Provided information =
■ ■ ■ ■ ■ ■ ■

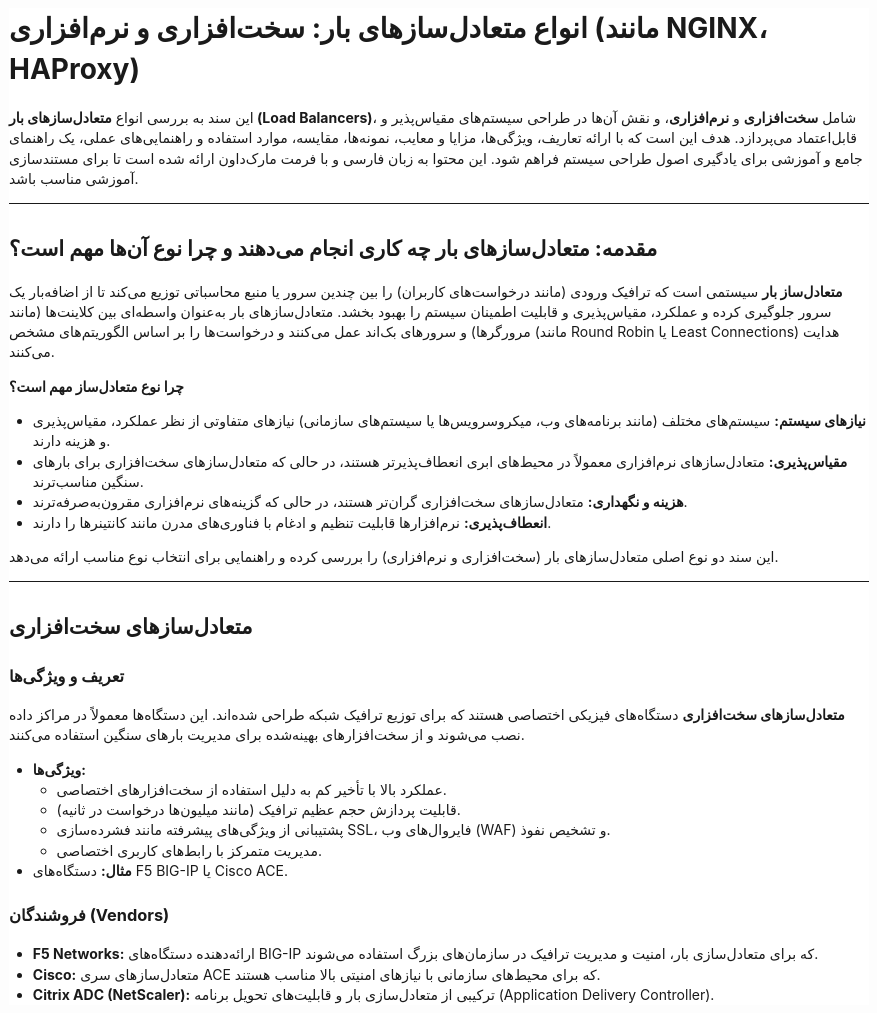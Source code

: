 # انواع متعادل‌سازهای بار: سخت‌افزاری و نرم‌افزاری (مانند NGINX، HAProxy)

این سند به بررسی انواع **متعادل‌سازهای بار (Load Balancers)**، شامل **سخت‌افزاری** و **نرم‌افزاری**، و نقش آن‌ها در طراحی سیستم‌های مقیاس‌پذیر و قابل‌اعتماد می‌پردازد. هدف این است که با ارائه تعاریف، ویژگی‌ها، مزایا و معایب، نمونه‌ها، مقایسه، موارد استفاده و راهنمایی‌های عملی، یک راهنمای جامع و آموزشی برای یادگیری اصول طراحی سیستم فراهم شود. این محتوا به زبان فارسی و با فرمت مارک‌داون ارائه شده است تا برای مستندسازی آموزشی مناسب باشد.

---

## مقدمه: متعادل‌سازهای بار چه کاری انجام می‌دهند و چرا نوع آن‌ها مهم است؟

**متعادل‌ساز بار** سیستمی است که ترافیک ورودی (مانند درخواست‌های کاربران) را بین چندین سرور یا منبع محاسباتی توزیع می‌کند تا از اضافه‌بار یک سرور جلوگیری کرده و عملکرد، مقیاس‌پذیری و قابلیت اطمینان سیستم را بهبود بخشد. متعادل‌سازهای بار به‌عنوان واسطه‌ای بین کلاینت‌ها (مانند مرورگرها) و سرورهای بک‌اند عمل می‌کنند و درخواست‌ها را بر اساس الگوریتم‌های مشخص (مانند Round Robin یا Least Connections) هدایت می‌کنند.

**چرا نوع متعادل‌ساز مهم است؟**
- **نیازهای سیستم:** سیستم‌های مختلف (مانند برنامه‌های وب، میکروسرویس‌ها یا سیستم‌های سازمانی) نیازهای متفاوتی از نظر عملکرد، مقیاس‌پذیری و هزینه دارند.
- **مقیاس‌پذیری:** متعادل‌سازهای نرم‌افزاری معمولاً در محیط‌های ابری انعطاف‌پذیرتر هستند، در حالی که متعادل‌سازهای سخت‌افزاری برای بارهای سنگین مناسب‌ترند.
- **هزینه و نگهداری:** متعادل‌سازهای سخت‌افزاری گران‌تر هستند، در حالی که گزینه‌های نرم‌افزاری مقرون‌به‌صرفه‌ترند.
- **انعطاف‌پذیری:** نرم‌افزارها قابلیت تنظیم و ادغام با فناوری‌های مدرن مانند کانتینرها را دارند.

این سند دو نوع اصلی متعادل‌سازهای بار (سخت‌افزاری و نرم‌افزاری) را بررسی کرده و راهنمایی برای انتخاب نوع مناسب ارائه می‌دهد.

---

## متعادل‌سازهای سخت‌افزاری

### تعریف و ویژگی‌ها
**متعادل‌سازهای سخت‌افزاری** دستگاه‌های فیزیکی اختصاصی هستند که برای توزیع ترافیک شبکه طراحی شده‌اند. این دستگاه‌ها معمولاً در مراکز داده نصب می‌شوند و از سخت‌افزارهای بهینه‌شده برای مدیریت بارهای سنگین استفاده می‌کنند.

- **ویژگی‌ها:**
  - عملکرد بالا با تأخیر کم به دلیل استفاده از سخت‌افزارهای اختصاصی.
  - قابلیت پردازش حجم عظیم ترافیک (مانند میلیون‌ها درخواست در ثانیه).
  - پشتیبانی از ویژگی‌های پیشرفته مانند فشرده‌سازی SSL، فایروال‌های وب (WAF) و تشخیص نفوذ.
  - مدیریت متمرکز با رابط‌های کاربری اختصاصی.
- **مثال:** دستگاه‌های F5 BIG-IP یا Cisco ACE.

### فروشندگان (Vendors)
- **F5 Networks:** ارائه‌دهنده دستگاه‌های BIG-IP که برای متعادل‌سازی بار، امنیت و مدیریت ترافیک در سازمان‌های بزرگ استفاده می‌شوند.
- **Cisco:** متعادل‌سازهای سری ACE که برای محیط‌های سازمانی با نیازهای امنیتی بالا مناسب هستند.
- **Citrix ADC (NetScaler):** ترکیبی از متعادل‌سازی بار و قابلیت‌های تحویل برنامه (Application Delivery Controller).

■ ■ ■ ■ ■ ■ ■

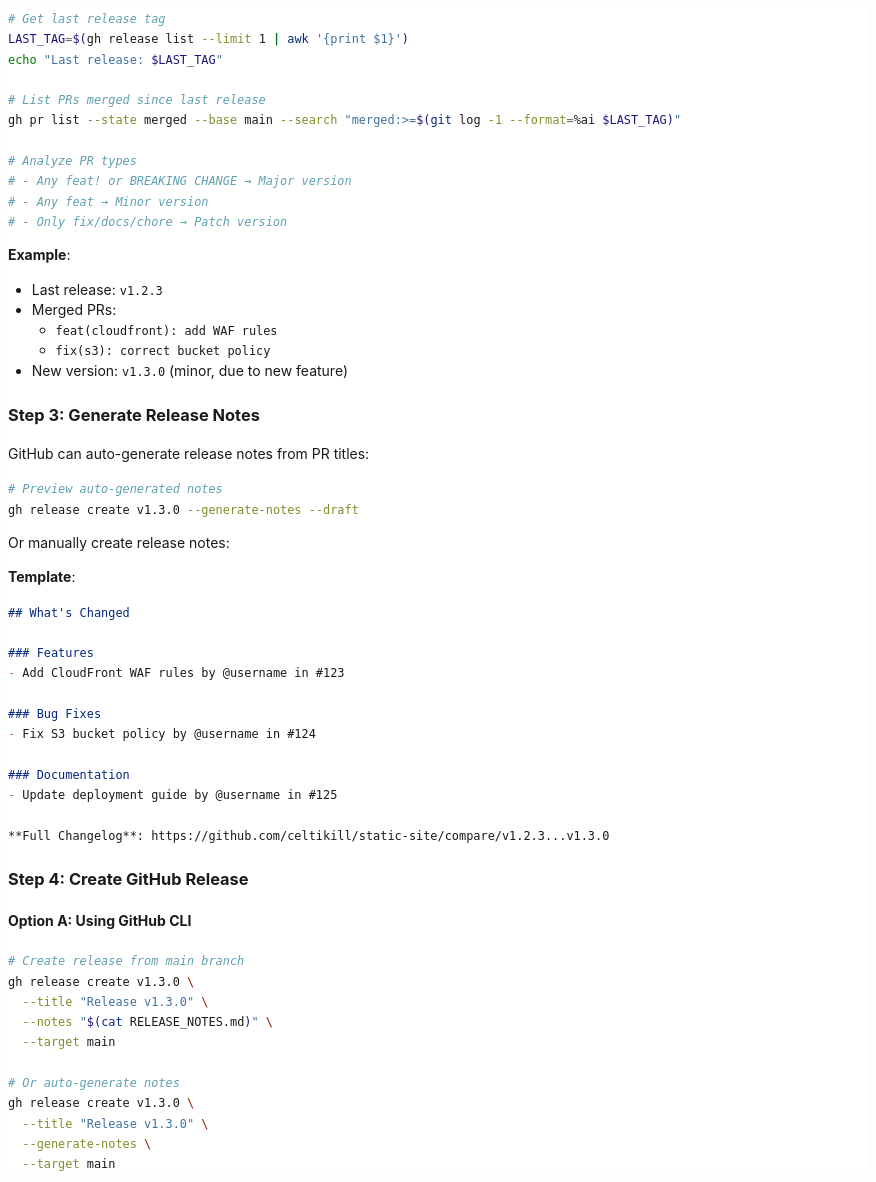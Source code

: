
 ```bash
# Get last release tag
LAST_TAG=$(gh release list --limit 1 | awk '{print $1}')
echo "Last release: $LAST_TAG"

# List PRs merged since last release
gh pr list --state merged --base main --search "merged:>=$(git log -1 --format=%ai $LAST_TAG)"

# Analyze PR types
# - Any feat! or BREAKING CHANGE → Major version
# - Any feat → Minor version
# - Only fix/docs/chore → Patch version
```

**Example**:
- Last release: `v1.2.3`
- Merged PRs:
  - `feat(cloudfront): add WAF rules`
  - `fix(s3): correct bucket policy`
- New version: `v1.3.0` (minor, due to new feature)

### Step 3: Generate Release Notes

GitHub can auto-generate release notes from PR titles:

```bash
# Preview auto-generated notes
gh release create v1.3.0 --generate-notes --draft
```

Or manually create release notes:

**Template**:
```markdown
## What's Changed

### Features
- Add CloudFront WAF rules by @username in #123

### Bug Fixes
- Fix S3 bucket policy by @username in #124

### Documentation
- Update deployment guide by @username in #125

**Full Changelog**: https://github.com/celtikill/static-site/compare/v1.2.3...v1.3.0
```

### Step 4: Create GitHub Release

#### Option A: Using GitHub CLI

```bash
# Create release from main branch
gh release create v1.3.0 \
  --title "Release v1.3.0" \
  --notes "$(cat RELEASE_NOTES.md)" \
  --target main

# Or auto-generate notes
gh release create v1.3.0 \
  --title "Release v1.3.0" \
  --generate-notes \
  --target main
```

■ ■ ■ ■ ■ ■ ■

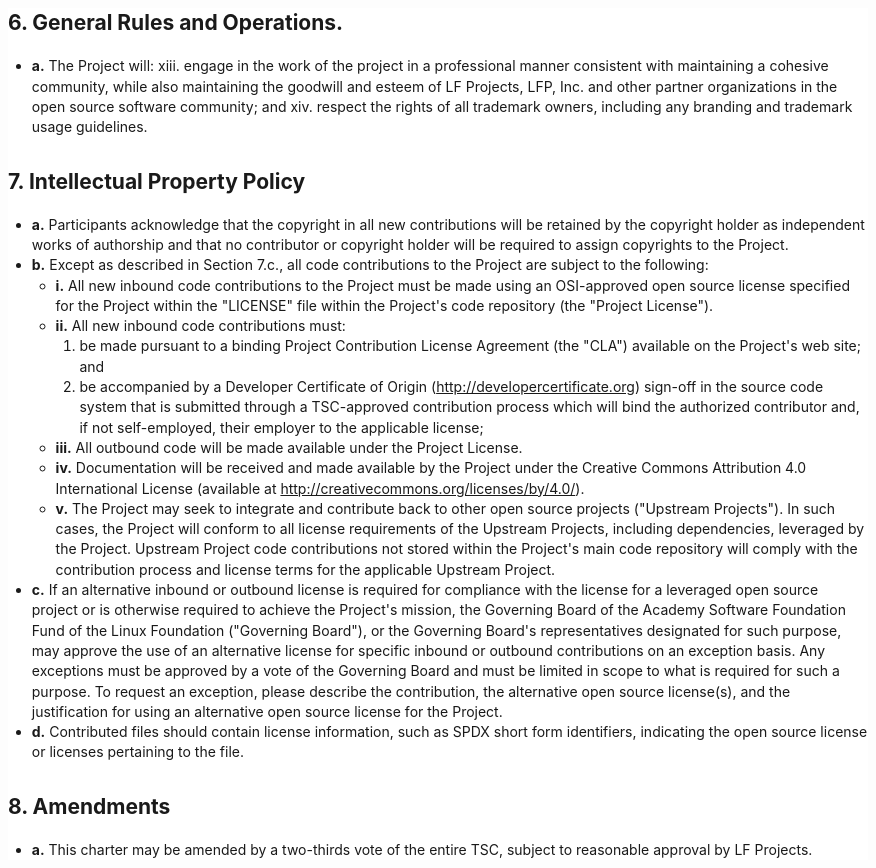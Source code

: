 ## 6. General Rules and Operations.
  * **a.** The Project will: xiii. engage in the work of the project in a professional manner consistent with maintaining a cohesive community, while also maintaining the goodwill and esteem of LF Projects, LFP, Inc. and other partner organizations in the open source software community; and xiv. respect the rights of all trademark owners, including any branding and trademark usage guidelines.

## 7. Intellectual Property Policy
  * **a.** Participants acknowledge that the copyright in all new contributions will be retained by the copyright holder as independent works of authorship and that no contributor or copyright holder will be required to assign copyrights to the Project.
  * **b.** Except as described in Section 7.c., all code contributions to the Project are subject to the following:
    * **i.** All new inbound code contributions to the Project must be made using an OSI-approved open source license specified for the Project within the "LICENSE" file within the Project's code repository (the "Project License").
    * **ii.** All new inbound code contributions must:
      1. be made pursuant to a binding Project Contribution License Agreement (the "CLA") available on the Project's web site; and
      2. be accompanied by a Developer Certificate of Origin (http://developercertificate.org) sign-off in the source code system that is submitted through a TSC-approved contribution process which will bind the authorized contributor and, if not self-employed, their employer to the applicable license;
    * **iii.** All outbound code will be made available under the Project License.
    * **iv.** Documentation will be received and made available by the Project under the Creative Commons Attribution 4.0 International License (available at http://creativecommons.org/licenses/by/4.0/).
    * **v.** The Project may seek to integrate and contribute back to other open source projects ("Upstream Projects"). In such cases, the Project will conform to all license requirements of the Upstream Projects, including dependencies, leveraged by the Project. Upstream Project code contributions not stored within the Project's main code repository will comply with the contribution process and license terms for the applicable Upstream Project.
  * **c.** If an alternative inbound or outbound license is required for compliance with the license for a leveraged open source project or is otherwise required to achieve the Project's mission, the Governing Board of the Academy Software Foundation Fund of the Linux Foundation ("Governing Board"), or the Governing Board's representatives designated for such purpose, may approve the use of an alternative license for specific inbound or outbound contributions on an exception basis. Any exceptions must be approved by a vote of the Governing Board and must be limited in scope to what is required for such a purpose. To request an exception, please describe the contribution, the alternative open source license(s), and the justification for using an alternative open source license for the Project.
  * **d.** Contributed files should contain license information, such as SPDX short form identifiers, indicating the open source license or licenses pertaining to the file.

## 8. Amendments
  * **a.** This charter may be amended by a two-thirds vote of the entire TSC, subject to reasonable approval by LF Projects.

■ ■ ■ ■ ■ ■ ■

Work to be completed =
Of all the entries above, output exactly the lines between the one holding "the Project must" and the one holding "applicable Upstream Project.", inclusive.

Task result =
    * **i.** All new inbound code contributions to the Project must be made using an OSI-approved open source license specified for the Project within the "LICENSE" file within the Project's code repository (the "Project License").
    * **ii.** All new inbound code contributions must:
      1. be made pursuant to a binding Project Contribution License Agreement (the "CLA") available on the Project's web site; and
      2. be accompanied by a Developer Certificate of Origin (http://developercertificate.org) sign-off in the source code system that is submitted through a TSC-approved contribution process which will bind the authorized contributor and, if not self-employed, their employer to the applicable license;
    * **iii.** All outbound code will be made available under the Project License.
    * **iv.** Documentation will be received and made available by the Project under the Creative Commons Attribution 4.0 International License (available at http://creativecommons.org/licenses/by/4.0/).
    * **v.** The Project may seek to integrate and contribute back to other open source projects ("Upstream Projects"). In such cases, the Project will conform to all license requirements of the Upstream Projects, including dependencies, leveraged by the Project. Upstream Project code contributions not stored within the Project's main code repository will comply with the contribution process and license terms for the applicable Upstream Project.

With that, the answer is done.